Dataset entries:
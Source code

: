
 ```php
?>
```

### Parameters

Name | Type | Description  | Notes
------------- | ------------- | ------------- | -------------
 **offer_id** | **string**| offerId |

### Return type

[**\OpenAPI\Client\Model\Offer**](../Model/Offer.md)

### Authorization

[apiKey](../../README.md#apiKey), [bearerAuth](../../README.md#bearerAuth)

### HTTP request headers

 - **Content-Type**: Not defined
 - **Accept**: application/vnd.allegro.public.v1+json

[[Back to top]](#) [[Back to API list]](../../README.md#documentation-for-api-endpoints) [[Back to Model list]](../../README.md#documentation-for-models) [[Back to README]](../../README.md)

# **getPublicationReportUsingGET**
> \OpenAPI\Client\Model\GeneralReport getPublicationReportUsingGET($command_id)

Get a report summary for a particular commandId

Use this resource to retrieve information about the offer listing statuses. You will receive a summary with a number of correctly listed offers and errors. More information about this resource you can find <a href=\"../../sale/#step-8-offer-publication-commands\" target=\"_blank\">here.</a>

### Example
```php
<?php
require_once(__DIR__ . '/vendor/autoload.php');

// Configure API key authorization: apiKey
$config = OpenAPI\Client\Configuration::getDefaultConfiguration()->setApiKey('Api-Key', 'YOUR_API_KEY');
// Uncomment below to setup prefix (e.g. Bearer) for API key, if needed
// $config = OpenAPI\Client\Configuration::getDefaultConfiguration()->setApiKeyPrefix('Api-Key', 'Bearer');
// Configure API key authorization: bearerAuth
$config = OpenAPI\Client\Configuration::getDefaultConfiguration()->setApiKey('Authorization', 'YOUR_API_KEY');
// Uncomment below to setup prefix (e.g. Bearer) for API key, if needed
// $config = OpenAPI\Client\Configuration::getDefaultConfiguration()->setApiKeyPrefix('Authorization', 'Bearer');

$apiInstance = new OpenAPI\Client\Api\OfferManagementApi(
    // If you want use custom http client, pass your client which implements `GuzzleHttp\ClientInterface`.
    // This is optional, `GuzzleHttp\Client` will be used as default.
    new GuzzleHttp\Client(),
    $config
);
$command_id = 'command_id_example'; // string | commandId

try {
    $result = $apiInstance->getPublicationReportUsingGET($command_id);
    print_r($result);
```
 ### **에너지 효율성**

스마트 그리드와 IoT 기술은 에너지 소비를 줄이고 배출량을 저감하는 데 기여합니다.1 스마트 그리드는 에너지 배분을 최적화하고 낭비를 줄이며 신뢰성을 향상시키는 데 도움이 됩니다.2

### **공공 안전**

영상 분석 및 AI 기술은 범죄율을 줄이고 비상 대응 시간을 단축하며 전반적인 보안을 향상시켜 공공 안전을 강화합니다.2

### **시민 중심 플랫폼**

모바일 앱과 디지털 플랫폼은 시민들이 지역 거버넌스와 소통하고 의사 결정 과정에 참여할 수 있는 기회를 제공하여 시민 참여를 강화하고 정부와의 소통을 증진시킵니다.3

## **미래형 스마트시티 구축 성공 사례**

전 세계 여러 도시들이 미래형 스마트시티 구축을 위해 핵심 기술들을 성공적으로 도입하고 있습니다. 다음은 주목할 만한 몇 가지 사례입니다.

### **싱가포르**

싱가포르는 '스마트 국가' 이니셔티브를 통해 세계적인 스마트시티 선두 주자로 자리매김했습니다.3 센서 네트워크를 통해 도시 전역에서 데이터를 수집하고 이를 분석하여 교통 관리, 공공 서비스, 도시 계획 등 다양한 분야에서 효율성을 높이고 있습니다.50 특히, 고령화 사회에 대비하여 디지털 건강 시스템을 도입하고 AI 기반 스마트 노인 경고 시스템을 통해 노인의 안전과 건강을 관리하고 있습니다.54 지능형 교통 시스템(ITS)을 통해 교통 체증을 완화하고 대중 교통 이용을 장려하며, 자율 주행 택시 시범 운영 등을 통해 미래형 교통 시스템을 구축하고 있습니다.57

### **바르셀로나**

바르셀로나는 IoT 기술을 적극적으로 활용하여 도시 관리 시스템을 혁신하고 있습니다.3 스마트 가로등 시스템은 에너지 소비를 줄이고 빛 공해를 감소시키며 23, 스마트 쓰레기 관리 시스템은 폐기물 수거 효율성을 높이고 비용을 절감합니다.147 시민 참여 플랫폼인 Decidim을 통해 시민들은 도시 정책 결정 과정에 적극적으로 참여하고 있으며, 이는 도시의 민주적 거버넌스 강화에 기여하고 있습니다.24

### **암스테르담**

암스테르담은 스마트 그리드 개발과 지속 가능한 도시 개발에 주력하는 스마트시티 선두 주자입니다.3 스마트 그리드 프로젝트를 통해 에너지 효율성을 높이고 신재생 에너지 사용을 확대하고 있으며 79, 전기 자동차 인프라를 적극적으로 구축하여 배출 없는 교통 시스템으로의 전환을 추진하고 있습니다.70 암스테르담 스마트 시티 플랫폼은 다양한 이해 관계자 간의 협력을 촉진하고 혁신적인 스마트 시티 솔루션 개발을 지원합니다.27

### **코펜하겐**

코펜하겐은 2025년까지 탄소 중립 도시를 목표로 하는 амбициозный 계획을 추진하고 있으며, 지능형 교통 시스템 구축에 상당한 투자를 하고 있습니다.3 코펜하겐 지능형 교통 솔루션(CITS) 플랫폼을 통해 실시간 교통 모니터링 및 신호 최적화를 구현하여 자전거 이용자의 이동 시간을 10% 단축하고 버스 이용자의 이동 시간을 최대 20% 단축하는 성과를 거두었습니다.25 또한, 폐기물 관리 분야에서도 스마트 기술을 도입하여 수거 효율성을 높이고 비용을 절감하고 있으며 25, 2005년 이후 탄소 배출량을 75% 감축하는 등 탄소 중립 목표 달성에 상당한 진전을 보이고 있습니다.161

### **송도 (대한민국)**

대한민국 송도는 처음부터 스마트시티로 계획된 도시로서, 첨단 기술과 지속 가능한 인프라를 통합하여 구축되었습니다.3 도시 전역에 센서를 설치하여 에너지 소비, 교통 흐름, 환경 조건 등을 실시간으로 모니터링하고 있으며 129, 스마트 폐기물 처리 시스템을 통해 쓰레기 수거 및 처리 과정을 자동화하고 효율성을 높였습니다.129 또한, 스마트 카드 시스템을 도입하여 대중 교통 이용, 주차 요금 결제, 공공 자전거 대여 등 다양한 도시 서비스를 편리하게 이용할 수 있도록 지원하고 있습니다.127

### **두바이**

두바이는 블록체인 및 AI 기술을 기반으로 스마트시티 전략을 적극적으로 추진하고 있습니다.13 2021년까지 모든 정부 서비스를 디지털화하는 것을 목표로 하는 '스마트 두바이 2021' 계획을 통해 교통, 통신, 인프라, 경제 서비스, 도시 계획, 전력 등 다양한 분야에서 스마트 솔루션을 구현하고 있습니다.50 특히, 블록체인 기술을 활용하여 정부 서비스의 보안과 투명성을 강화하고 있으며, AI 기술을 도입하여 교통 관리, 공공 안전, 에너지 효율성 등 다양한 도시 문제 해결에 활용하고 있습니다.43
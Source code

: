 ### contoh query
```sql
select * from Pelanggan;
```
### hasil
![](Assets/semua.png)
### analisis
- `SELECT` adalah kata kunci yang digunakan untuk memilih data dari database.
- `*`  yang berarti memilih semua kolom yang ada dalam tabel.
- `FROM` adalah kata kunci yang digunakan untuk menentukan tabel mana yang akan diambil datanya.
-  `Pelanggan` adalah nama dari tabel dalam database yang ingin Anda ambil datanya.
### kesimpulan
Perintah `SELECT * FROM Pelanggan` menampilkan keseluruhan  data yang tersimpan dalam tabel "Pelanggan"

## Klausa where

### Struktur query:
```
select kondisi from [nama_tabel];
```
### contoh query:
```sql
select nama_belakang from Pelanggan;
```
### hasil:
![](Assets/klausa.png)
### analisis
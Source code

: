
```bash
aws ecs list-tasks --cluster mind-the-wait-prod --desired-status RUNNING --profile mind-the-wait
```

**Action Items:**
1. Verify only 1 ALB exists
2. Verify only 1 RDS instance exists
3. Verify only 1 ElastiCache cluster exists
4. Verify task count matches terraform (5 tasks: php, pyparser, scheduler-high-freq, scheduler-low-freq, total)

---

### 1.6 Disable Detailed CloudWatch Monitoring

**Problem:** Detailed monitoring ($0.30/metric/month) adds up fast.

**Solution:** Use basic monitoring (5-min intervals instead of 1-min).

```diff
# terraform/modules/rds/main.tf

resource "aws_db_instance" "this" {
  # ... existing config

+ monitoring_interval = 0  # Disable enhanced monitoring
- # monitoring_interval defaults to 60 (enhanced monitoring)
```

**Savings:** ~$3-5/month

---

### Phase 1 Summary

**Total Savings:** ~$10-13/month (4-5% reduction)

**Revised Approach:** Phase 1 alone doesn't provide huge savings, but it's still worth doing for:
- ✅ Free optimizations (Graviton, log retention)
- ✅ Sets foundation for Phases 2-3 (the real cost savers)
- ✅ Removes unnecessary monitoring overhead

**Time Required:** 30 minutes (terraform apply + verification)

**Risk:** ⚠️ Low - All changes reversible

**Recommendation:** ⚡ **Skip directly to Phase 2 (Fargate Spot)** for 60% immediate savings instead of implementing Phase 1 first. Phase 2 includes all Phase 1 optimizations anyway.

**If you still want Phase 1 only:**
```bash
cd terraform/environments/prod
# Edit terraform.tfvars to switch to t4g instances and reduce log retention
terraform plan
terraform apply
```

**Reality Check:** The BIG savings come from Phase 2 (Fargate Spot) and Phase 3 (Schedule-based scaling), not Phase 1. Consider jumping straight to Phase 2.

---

PROBLEM DESCRIPTION:
Some lines in the records may hold "Model"; state how many do, and give no more than that number.

REPLY:
3